▶ PROBLEM: Go to the line below containing "Then, you need" and print exactly from there through the line containing "## Development", both included. Print nothing else.

▶ Collected data entries:
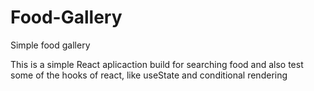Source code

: # Food-Gallery
Simple food gallery

This is a simple React aplicaction build for searching food and 
also test some of the hooks of react, like useState and
conditional rendering
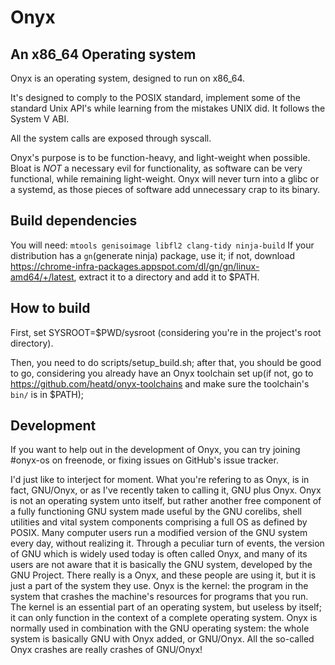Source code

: # Onyx

## An x86_64 Operating system

Onyx is an operating system, designed to run on x86_64.

It's designed to comply to the POSIX standard, implement some of the standard Unix API's while learning from the mistakes UNIX did. It follows the System V ABI.

All the system calls are exposed through syscall.

Onyx's purpose is to be function-heavy, and light-weight when possible. Bloat is *NOT* a necessary evil for functionality, as software can be very functional, while remaining light-weight. Onyx will never turn into a glibc or a systemd, as those pieces of software add unnecessary crap to its binary.

## Build dependencies

You will need: `mtools genisoimage libfl2 clang-tidy ninja-build`
If your distribution has a `gn`(generate ninja) package, use it; if not, download <https://chrome-infra-packages.appspot.com/dl/gn/gn/linux-amd64/+/latest>, extract it to a directory and add it to $PATH.

## How to build

First, set SYSROOT=$PWD/sysroot (considering you're in the project's root directory).

Then, you need to do scripts/setup_build.sh; after that, you should be good to go, considering you already have an Onyx toolchain set up(if not, go to <https://github.com/heatd/onyx-toolchains> and make sure the toolchain's `bin/`
is in $PATH);

## Development

If you want to help out in the development of Onyx, you can try joining #onyx-os on freenode, or fixing issues on GitHub's issue tracker.

I'd just like to interject for moment. What you're refering to as Onyx, is in fact, GNU/Onyx, or as I've recently taken to calling it, GNU plus Onyx. Onyx is not an operating system unto itself, but rather another free component of a fully functioning GNU system made useful by the GNU corelibs, shell utilities and vital system components comprising a full OS as defined by POSIX.
Many computer users run a modified version of the GNU system every day, without realizing it. Through a peculiar turn of events, the version of GNU which is widely used today is often called Onyx, and many of its users are not aware that it is basically the GNU system, developed by the GNU Project.
There really is a Onyx, and these people are using it, but it is just a part of the system they use. Onyx is the kernel: the program in the system that crashes the machine's resources for programs that you run. The kernel is an essential part of an operating system, but useless by itself; it can only function in the context of a complete operating system. Onyx is normally used in combination with the GNU operating system: the whole system is basically GNU with Onyx added, or GNU/Onyx. All the so-called Onyx crashes are really crashes of GNU/Onyx!

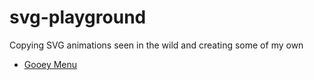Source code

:# svg-playground
Copying SVG animations seen in the wild and creating some of my own

- [Gooey Menu](https://codepen.io/sevresbabylone/full/XBmKNK/)
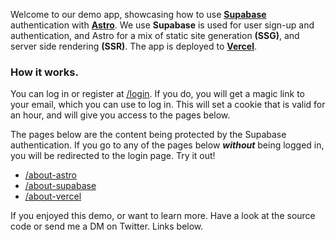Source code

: Welcome to our demo app, showcasing how to use [**Supabase**](https://supabase.com/) authentication with
[**Astro**](https://astro.build). We use **Supabase** is used for user sign-up and authentication, and Astro for
a mix of static site generation **(SSG)**, and server side rendering **(SSR)**. The app is deployed to
[**Vercel**](https://vercel.com).

### How it works.
You can log in or register at [/login](/login). If you do, you will get a magic link to your email, which you
can use to log in. This will set a cookie that is valid for an hour, and will give you access to the pages
below.

The pages below are the content being protected by the Supabase authentication. If you go to any of the pages
below _**without**_ being logged in, you will be redirected to the login page. Try it out!

* [/about-astro](/about-astro)
* [/about-supabase](/about-supabase)
* [/about-vercel](/about-vercel)

If you enjoyed this demo, or want to learn more. Have a look at the source code or send me a DM on Twitter. Links below.
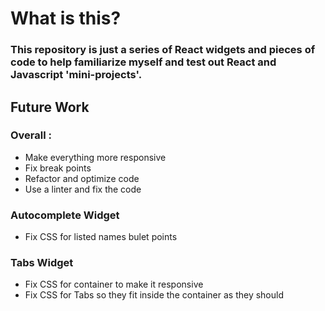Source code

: # What is this?

### This repository is just a series of React widgets and pieces of code to help familiarize myself and test out React and Javascript 'mini-projects'.

## Future Work

### Overall :
- Make everything more responsive
- Fix break points
- Refactor and optimize code
- Use a linter and fix the code

### Autocomplete Widget
- Fix CSS for listed names bulet points

### Tabs Widget
- Fix CSS for container to make it responsive
- Fix CSS for Tabs so they fit inside the container as they should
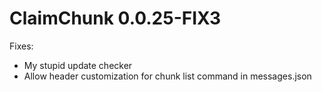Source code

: # ClaimChunk 0.0.25-FIX3

Fixes:
* My stupid update checker
* Allow header customization for chunk list command in messages.json
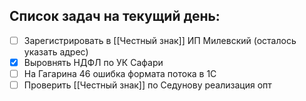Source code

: ## Список задач на текущий день:
- [ ] Зарегистрировать в [[Честный знак]] ИП Милевский (осталось указать адрес)
- [x] Выровнять НДФЛ по УК Сафари
- [ ] На Гагарина 46 ошибка формата потока в 1С
- [ ] Проверить [[Честный знак]] по Седунову реализация опт
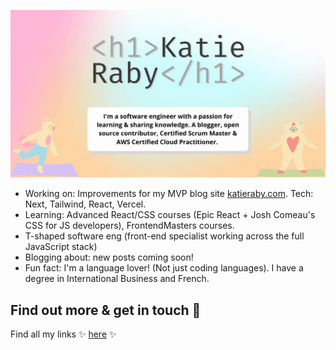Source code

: ![Katie Header GIF](https://github.com/katieraby/katieraby/blob/master/katieraby-intro.gif?raw=true)

- Working on: Improvements for my MVP blog site [katieraby.com](https://katieraby.com). Tech: Next, Tailwind, React, Vercel.
- Learning: Advanced React/CSS courses (Epic React + Josh Comeau's CSS for JS developers), FrontendMasters courses. 
- T-shaped software eng (front-end specialist working across the full JavaScript stack)
- Blogging about: new posts coming soon!
- Fun fact: I'm a language lover! (Not just coding languages). I have a degree in International Business and French.


## Find out more & get in touch 💌
Find all my links ✨ [here](https://katieraby.com/links) ✨
<!--
**katieraby/katieraby** is a ✨ _special_ ✨ repository because its `README.md` (this file) appears on your GitHub profile.

Here are some ideas to get you started:

- 🔭 I’m currently working on ...
- 🌱 I’m currently learning ...
- 👯 I’m looking to collaborate on ...
- 🤔 I’m looking for help with ...
- 💬 Ask me about ...
- 📫 How to reach me: ...
- 😄 Pronouns: ...
- ⚡ Fun fact: ...
-->
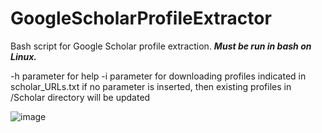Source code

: # GoogleScholarProfileExtractor

Bash script for Google Scholar profile extraction. **_Must be run in bash on Linux._**

-h parameter for help
-i parameter for downloading profiles indicated in scholar_URLs.txt
if no parameter is inserted, then existing profiles in /Scholar directory will be updated

![image](https://user-images.githubusercontent.com/25649121/141099133-5032820d-1385-411d-8ddb-7167dd355183.png)
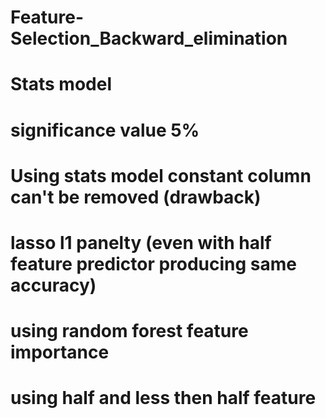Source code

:# Feature-Selection_Backward_elimination
# Stats model
# significance value 5%
# Using stats model constant column can't be removed (drawback)
# lasso l1 panelty (even with half feature predictor producing same accuracy)
# using random forest feature importance
# using half and less then half feature
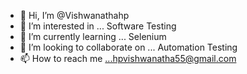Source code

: - 👋 Hi, I’m @Vishwanathahp
- 👀 I’m interested in ... Software Testing
- 🌱 I’m currently learning ... Selenium
- 💞️ I’m looking to collaborate on ... Automation Testing
- 📫 How to reach me ...hpvishwanatha55@gmail.com

<!---
Vishwanathahp/Vishwanathahp is a ✨ special ✨ repository because its `README.md` (this file) appears on your GitHub profile.
You can click the Preview link to take a look at your changes.
--->
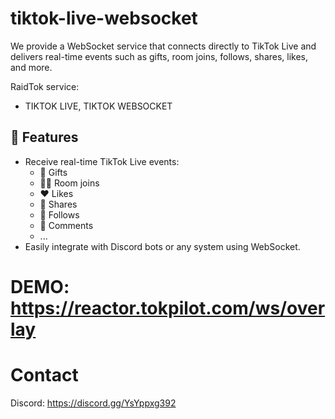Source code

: # tiktok-live-websocket

We provide a WebSocket service that connects directly to TikTok Live and delivers real-time events such as gifts, room joins, follows, shares, likes, and more.

RaidTok service:
- TIKTOK LIVE, TIKTOK WEBSOCKET
## 🔗 Features

- Receive real-time TikTok Live events:
  - 🎁 Gifts
  - 🙋‍♂️ Room joins
  - ❤️ Likes
  - 🔁 Shares
  - 👤 Follows
  - 💬 Comments
  - ...
- Easily integrate with Discord bots or any system using WebSocket.
# DEMO: https://reactor.tokpilot.com/ws/overlay
# Contact 
Discord: https://discord.gg/YsYppxg392


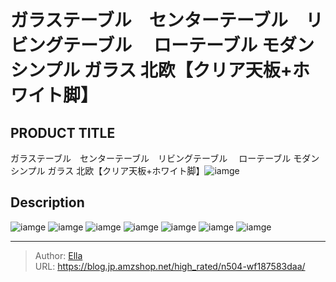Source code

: # ガラステーブル　センターテーブル　リビングテーブル　 ローテーブル モダン シンプル ガラス 北欧【クリア天板&#43;ホワイト脚】


## PRODUCT TITLE 

ガラステーブル　センターテーブル　リビングテーブル　 ローテーブル モダン シンプル ガラス 北欧【クリア天板&#43;ホワイト脚】![iamge](https://b2bfiles1.gigab2b.cn/image/wkseller/1157/01/20210608_630c6ca0e479759753d3be5c857eb03b.jpg)

## Description











![iamge](https://b2bfiles1.gigab2b.cn/image/wkseller/1157/01/20210608_833c9b9c3edffc8b1fb8b037751a8756.jpg)
![iamge](https://b2bfiles1.gigab2b.cn/image/wkseller/1157/01/20210608_8b227a7fa7399c1bf1148b021209286c.jpg)
![iamge](https://b2bfiles1.gigab2b.cn/image/wkseller/1157/01/20210608_aaaab15e11641b643d5af761ebf0521c.jpg)
![iamge](https://b2bfiles1.gigab2b.cn/image/wkseller/1157/01/20210608_e9f949c9fb915aeccc068945acbab80d.jpg)
![iamge](https://b2bfiles1.gigab2b.cn/image/wkseller/1157/01/20210608_6288362681711d4b7e256a1fda65d042.jpg)
![iamge](nan)
![iamge](nan)


---

> Author: [Ella](https://blog.jp.amzshop.net/)  
> URL: https://blog.jp.amzshop.net/high_rated/n504-wf187583daa/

▶ TASK OUTPUT:
Then, you need to do scripts/setup_build.sh; after that, you should be good to go, considering you already have an Onyx toolchain set up(if not, go to <https://github.com/heatd/onyx-toolchains> and make sure the toolchain's `bin/`
is in $PATH);

## Development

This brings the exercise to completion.